Among the entries below, find the lines holding "сразу" and copy them.

---*---

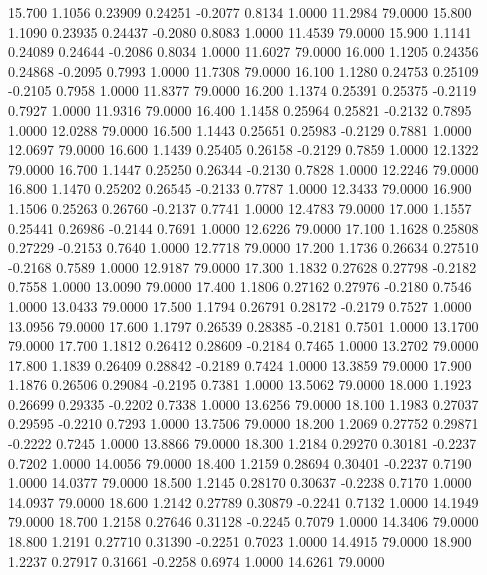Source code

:   15.700   1.1056   0.23909   0.24251  -0.2077   0.8134   1.0000  11.2984  79.0000
  15.800   1.1090   0.23935   0.24437  -0.2080   0.8083   1.0000  11.4539  79.0000
  15.900   1.1141   0.24089   0.24644  -0.2086   0.8034   1.0000  11.6027  79.0000
  16.000   1.1205   0.24356   0.24868  -0.2095   0.7993   1.0000  11.7308  79.0000
  16.100   1.1280   0.24753   0.25109  -0.2105   0.7958   1.0000  11.8377  79.0000
  16.200   1.1374   0.25391   0.25375  -0.2119   0.7927   1.0000  11.9316  79.0000
  16.400   1.1458   0.25964   0.25821  -0.2132   0.7895   1.0000  12.0288  79.0000
  16.500   1.1443   0.25651   0.25983  -0.2129   0.7881   1.0000  12.0697  79.0000
  16.600   1.1439   0.25405   0.26158  -0.2129   0.7859   1.0000  12.1322  79.0000
  16.700   1.1447   0.25250   0.26344  -0.2130   0.7828   1.0000  12.2246  79.0000
  16.800   1.1470   0.25202   0.26545  -0.2133   0.7787   1.0000  12.3433  79.0000
  16.900   1.1506   0.25263   0.26760  -0.2137   0.7741   1.0000  12.4783  79.0000
  17.000   1.1557   0.25441   0.26986  -0.2144   0.7691   1.0000  12.6226  79.0000
  17.100   1.1628   0.25808   0.27229  -0.2153   0.7640   1.0000  12.7718  79.0000
  17.200   1.1736   0.26634   0.27510  -0.2168   0.7589   1.0000  12.9187  79.0000
  17.300   1.1832   0.27628   0.27798  -0.2182   0.7558   1.0000  13.0090  79.0000
  17.400   1.1806   0.27162   0.27976  -0.2180   0.7546   1.0000  13.0433  79.0000
  17.500   1.1794   0.26791   0.28172  -0.2179   0.7527   1.0000  13.0956  79.0000
  17.600   1.1797   0.26539   0.28385  -0.2181   0.7501   1.0000  13.1700  79.0000
  17.700   1.1812   0.26412   0.28609  -0.2184   0.7465   1.0000  13.2702  79.0000
  17.800   1.1839   0.26409   0.28842  -0.2189   0.7424   1.0000  13.3859  79.0000
  17.900   1.1876   0.26506   0.29084  -0.2195   0.7381   1.0000  13.5062  79.0000
  18.000   1.1923   0.26699   0.29335  -0.2202   0.7338   1.0000  13.6256  79.0000
  18.100   1.1983   0.27037   0.29595  -0.2210   0.7293   1.0000  13.7506  79.0000
  18.200   1.2069   0.27752   0.29871  -0.2222   0.7245   1.0000  13.8866  79.0000
  18.300   1.2184   0.29270   0.30181  -0.2237   0.7202   1.0000  14.0056  79.0000
  18.400   1.2159   0.28694   0.30401  -0.2237   0.7190   1.0000  14.0377  79.0000
  18.500   1.2145   0.28170   0.30637  -0.2238   0.7170   1.0000  14.0937  79.0000
  18.600   1.2142   0.27789   0.30879  -0.2241   0.7132   1.0000  14.1949  79.0000
  18.700   1.2158   0.27646   0.31128  -0.2245   0.7079   1.0000  14.3406  79.0000
  18.800   1.2191   0.27710   0.31390  -0.2251   0.7023   1.0000  14.4915  79.0000
  18.900   1.2237   0.27917   0.31661  -0.2258   0.6974   1.0000  14.6261  79.0000
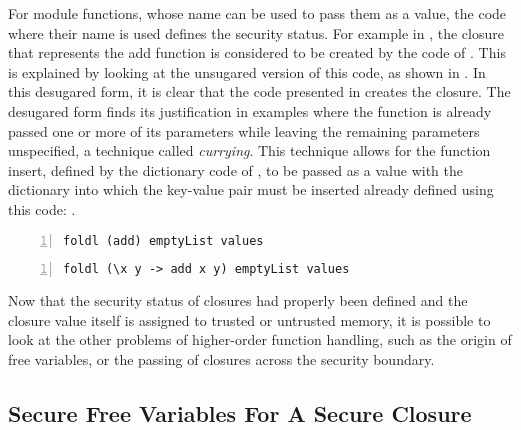 For module functions, whose name can be used to pass them as a value, the code where their name is used defines the security status.
For example in , the closure that represents the add function is considered to be created by the code of .
This is explained by looking at the unsugared version of this code, as shown in .
In this desugared form, it is clear that the code presented in  creates the closure.
The desugared form finds its justification in examples where the function is already passed one or more of its parameters while leaving the remaining parameters unspecified, a technique called \emph{currying}.
This technique allows for the function insert, defined by the dictionary code of , to be passed as a value with the dictionary into which the key-value pair must be inserted already defined using this code: .

\begin{lstlisting}[frame=single, language=ML,caption=Passing a predefined function., label=code:implicit,numbers=left]
foldl (add) emptyList values
\end{lstlisting}

\begin{lstlisting}[frame=single, language=ML,caption={Passing a predefined function, unsugared.}, label=code:explicit,numbers=left]
foldl (\x y -> add x y) emptyList values
\end{lstlisting}

Now that the security status of closures had properly been defined and the closure value itself is assigned to trusted or untrusted memory, it is possible to look at the other problems of higher-order function handling, such as the origin of free variables, or the passing of closures across the security boundary.





\subsection{Secure Free Variables For A Secure Closure}

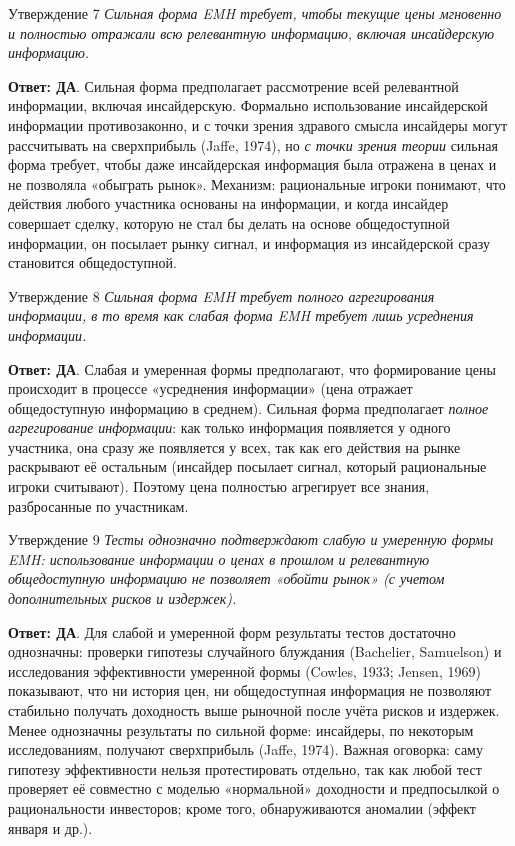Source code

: \documentclass[10pt,a4paper]{article}
\newcommand{\qda}{\textbf{\color{yesgreen}Ответ: ДА}}
\newenvironment{answer}[2]{%
  \begin{qbox}{Утверждение #1}
  \textit{#2}\par\smallskip
}{%
  \end{qbox}\vspace{2pt}
}
\begin{document}
\begin{answer}{7}{Сильная форма EMH требует, чтобы текущие цены мгновенно и полностью отражали всю релевантную информацию, включая инсайдерскую информацию.}
\qda. Сильная форма предполагает рассмотрение всей релевантной информации, включая инсайдерскую. Формально использование инсайдерской информации противозаконно, и с точки зрения здравого смысла инсайдеры могут рассчитывать на сверхприбыль (Jaffe, 1974), но \emph{с точки зрения теории} сильная форма требует, чтобы даже инсайдерская информация была отражена в ценах и не позволяла «обыграть рынок». Механизм: рациональные игроки понимают, что действия любого участника основаны на информации, и когда инсайдер совершает сделку, которую не стал бы делать на основе общедоступной информации, он посылает рынку сигнал, и информация из инсайдерской сразу становится общедоступной.
\end{answer}

\begin{answer}{8}{Сильная форма EMH требует полного агрегирования информации, в то время как слабая форма EMH требует лишь усреднения информации.}
\qda. Слабая и умеренная формы предполагают, что формирование цены происходит в процессе «усреднения информации» (цена отражает общедоступную информацию в среднем). Сильная форма предполагает \emph{полное агрегирование информации}: как только информация появляется у одного участника, она сразу же появляется у всех, так как его действия на рынке раскрывают её остальным (инсайдер посылает сигнал, который рациональные игроки считывают). Поэтому цена полностью агрегирует все знания, разбросанные по участникам.
\end{answer}

\begin{answer}{9}{Тесты однозначно подтверждают слабую и умеренную формы EMH: использование информации о ценах в прошлом и релевантную общедоступную информацию не позволяет «обойти рынок» (с учетом дополнительных рисков и издержек).}
\qda. Для слабой и умеренной форм результаты тестов достаточно однозначны: проверки гипотезы случайного блуждания (Bachelier, Samuelson) и исследования эффективности умеренной формы (Cowles, 1933; Jensen, 1969) показывают, что ни история цен, ни общедоступная информация не позволяют стабильно получать доходность выше рыночной после учёта рисков и издержек. Менее однозначны результаты по сильной форме: инсайдеры, по некоторым исследованиям, получают сверхприбыль (Jaffe, 1974). Важная оговорка: саму гипотезу эффективности нельзя протестировать отдельно, так как любой тест проверяет её совместно с моделью «нормальной» доходности и предпосылкой о рациональности инвесторов; кроме того, обнаруживаются аномалии (эффект января и др.).
\end{answer}
\end{document}
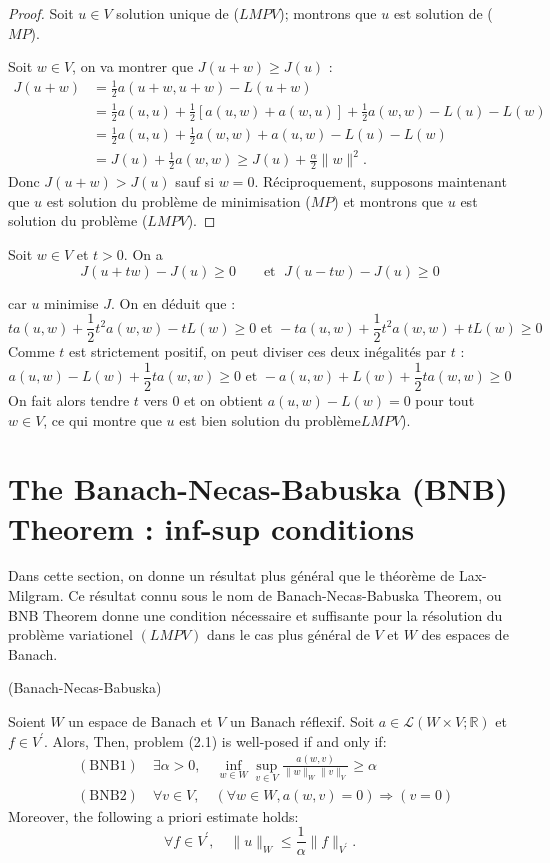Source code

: \begin{proof}
Soit $u \in V$ solution unique de ($LMPV$); montrons que $u$ est solution de ($MP$). 

Soit $w \in V$, on va montrer que $J(u+w) \geq J(u)$ :
$$
\begin{aligned}
	J(u+w) &=\frac{1}{2} a(u+w, u+w)-L(u+w) \\
	&=\frac{1}{2} a(u, u)+\frac{1}{2}[a(u, w)+a(w, u)]+\frac{1}{2} a(w, w)-L(u)-L(w) \\
	&=\frac{1}{2} a(u, u)+\frac{1}{2} a(w, w)+a(u, w)-L(u)-L(w) \\
	&=J(u)+\frac{1}{2} a(w, w)\geq J(u)+\frac{\alpha}{2}\|w\|^{2}.
\end{aligned}
$$
Donc $J(u+w)>J(u)$ sauf si $w=0$.
Réciproquement, supposons maintenant que $u$ est solution du problème de minimisation ($MP$)  et montrons que $u$ est solution du problème ($LMPV$).  
\end{proof}

Soit $w \in V$ et $t>0 .$ On a $$ J(u+t w)-J(u) \geq 0\qquad \text{et } \; J(u-t w)-J(u) \geq 0$$ 

car $u$ minimise $J$. On en déduit que :
$$
t a(u, w)+\frac{1}{2} t^{2} a(w, w) -tL(w)\geq 0 \text { et }-t a(u, w)+\frac{1}{2} t^{2} a(w, w) +tL(w)\geq 0
$$
Comme $t$ est strictement positif, on peut diviser ces deux inégalités par $t$ :
$$
a(u, w)-L(w)+\frac{1}{2} t a(w, w) \geq 0 \text { et }-a(u, w)+L(w)+\frac{1}{2} ta(w, w) \geq 0
$$
On fait alors tendre $t$ vers 0 et on obtient $a(u, w)-L(w)=0$ pour tout $w \in V$, ce qui montre que $u$ est bien solution $\mathrm{du}$ problème$LMPV$).  

\section{The Banach-Necas-Babuska (BNB) Theorem : inf-sup conditions}
Dans cette section, on donne un résultat plus général que le théorème de  Lax-Milgram.  Ce résultat connu sous le nom de  Banach-Necas-Babuska Theorem, ou BNB Theorem donne une  condition nécessaire et suffisante pour la résolution du problème variationel $(LMPV)$ dans le cas plus général de $V$ et $W$ des espaces de Banach. 


\begin{theorem}(Banach-Necas-Babuska)\
	
Soient  $W$ un espace de Banach  et $V$ un   Banach réflexif.  Soit  $a \in \mathcal{L}(W \times V ; \mathbb{R})$  et  $f \in V^{\prime}$. Alors, Then, problem (2.1) is well-posed if and only if:
$$
\begin{aligned}
	&(\mathrm{BNB} 1) \quad \exists \alpha>0, \quad \inf _{w \in W} \sup _{v \in V} \frac{a(w, v)}{\|w\|_{W}\|v\|_{V}} \geq \alpha \\
	&(\mathrm{BNB} 2) \quad \forall v \in V, \quad(\forall w \in W, a(w, v)=0) \Longrightarrow(v=0)
\end{aligned}
$$
Moreover, the following a priori estimate holds:
$$
\forall f \in V^{\prime}, \quad\|u\|_{W} \leq \frac{1}{\alpha}\|f\|_{V^{\prime}}.
$$

\end{theorem}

---*---

### [Task solution]
\qda. Сильная форма предполагает рассмотрение всей релевантной информации, включая инсайдерскую. Формально использование инсайдерской информации противозаконно, и с точки зрения здравого смысла инсайдеры могут рассчитывать на сверхприбыль (Jaffe, 1974), но \emph{с точки зрения теории} сильная форма требует, чтобы даже инсайдерская информация была отражена в ценах и не позволяла «обыграть рынок». Механизм: рациональные игроки понимают, что действия любого участника основаны на информации, и когда инсайдер совершает сделку, которую не стал бы делать на основе общедоступной информации, он посылает рынку сигнал, и информация из инсайдерской сразу становится общедоступной.
\qda. Слабая и умеренная формы предполагают, что формирование цены происходит в процессе «усреднения информации» (цена отражает общедоступную информацию в среднем). Сильная форма предполагает \emph{полное агрегирование информации}: как только информация появляется у одного участника, она сразу же появляется у всех, так как его действия на рынке раскрывают её остальным (инсайдер посылает сигнал, который рациональные игроки считывают). Поэтому цена полностью агрегирует все знания, разбросанные по участникам.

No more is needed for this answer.